What do you mean be "would be"? The word 'metronym' is perfectly good
_English_, as a reference to any half-decent dictionary should show.
> Naming someone after how tall or heavy he/she is?
> Naming someone after the closest metropolis?)
'metropolis' is Greek for "MOTHER city".
Jim Henry wrote:
> Metronym gets 270+ Ghits to matronym's 700+;
> since many of the former references are in reference
> works they don't seem to be casual misspellings.
> I suspect metronym is actually the earlier form
> and matronym is more recent,
Yes, so am I. I guess the hybrid 'matronym' arose from those with no
Greek, but were familiar with Latin-based words such as 'matrilinear',
> "Matronym" seems to be one of those Greek/Latin hybrids
> like "television".
Mark J. Reed wrote:
> Or, my personal (least) favorite, "hexadecimal" - chosen over the more
> linguistically consistent (albeit still demonstrably artificial)
> "sexadecimal" to avoid having "sex" in the word. *sigh*
Humph - altho we have _sexaginta_ (60), _sexagesimus_ (60th) etc, the
use of -a- as an infix between 'sex' and another morpheme is not
productive in Latin. The Latin for 16 is 'sedecim'.

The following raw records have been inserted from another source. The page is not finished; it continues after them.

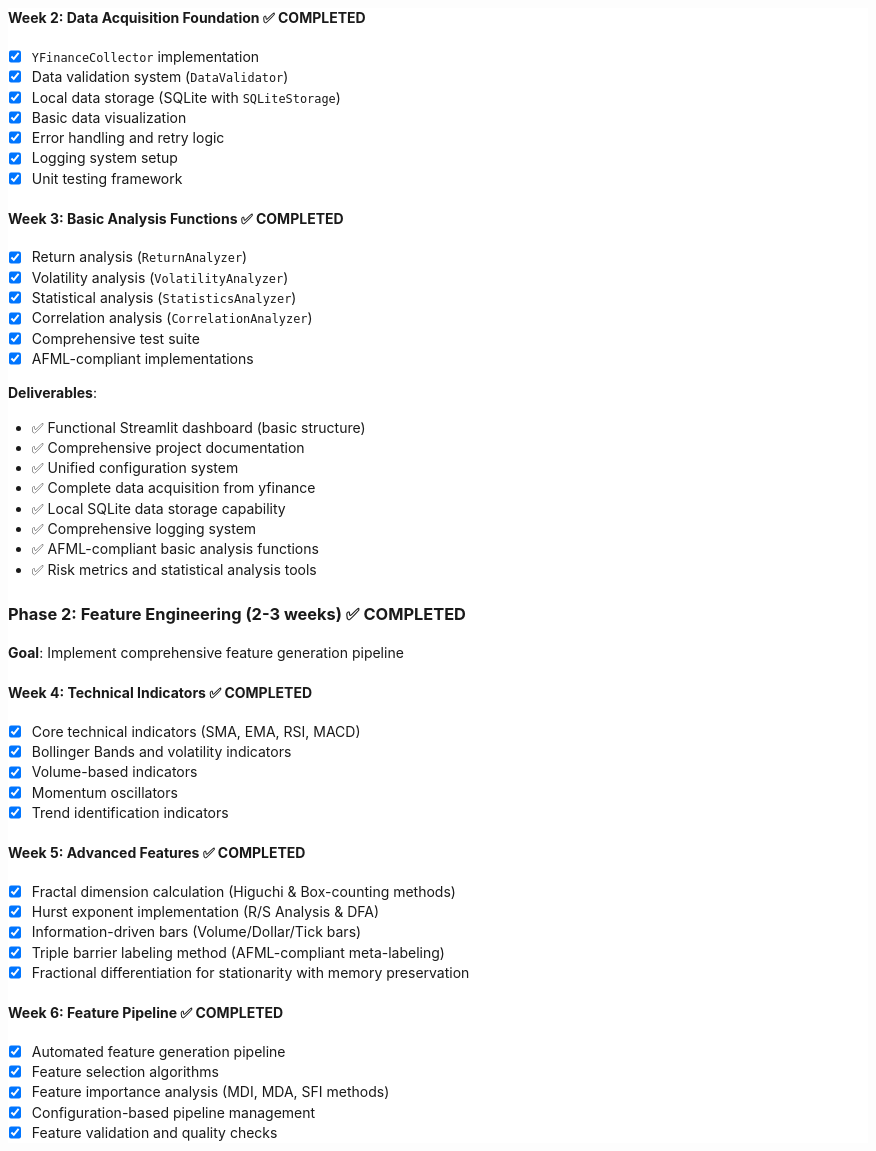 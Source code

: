 #### Week 2: Data Acquisition Foundation ✅ **COMPLETED**
- [x] `YFinanceCollector` implementation
- [x] Data validation system (`DataValidator`)
- [x] Local data storage (SQLite with `SQLiteStorage`)
- [x] Basic data visualization
- [x] Error handling and retry logic
- [x] Logging system setup
- [x] Unit testing framework

#### Week 3: Basic Analysis Functions ✅ **COMPLETED**
- [x] Return analysis (`ReturnAnalyzer`)
- [x] Volatility analysis (`VolatilityAnalyzer`)
- [x] Statistical analysis (`StatisticsAnalyzer`)
- [x] Correlation analysis (`CorrelationAnalyzer`)
- [x] Comprehensive test suite
- [x] AFML-compliant implementations

**Deliverables**:
- ✅ Functional Streamlit dashboard (basic structure)
- ✅ Comprehensive project documentation
- ✅ Unified configuration system
- ✅ Complete data acquisition from yfinance
- ✅ Local SQLite data storage capability
- ✅ Comprehensive logging system
- ✅ AFML-compliant basic analysis functions
- ✅ Risk metrics and statistical analysis tools

### Phase 2: Feature Engineering (2-3 weeks) ✅ **COMPLETED**
**Goal**: Implement comprehensive feature generation pipeline

#### Week 4: Technical Indicators ✅ **COMPLETED**
- [x] Core technical indicators (SMA, EMA, RSI, MACD)
- [x] Bollinger Bands and volatility indicators
- [x] Volume-based indicators
- [x] Momentum oscillators
- [x] Trend identification indicators

#### Week 5: Advanced Features ✅ **COMPLETED**
- [x] Fractal dimension calculation (Higuchi & Box-counting methods)
- [x] Hurst exponent implementation (R/S Analysis & DFA)
- [x] Information-driven bars (Volume/Dollar/Tick bars)
- [x] Triple barrier labeling method (AFML-compliant meta-labeling)
- [x] Fractional differentiation for stationarity with memory preservation

#### Week 6: Feature Pipeline ✅ **COMPLETED**
- [x] Automated feature generation pipeline
- [x] Feature selection algorithms  
- [x] Feature importance analysis (MDI, MDA, SFI methods)
- [x] Configuration-based pipeline management
- [x] Feature validation and quality checks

But it should be noted that 'decimal' is derived from the Latin
_ordinal_ number 'decimus' (not the cardinal 'decem'); 16th was two
words 'sextus decimus'. If a word is used as a prefix the normal
connective infix in Latin is-i-, thus the purely Latin derived form
would be *sextidecimal*
In fact a Google for 'sextidecimal' will confirm this.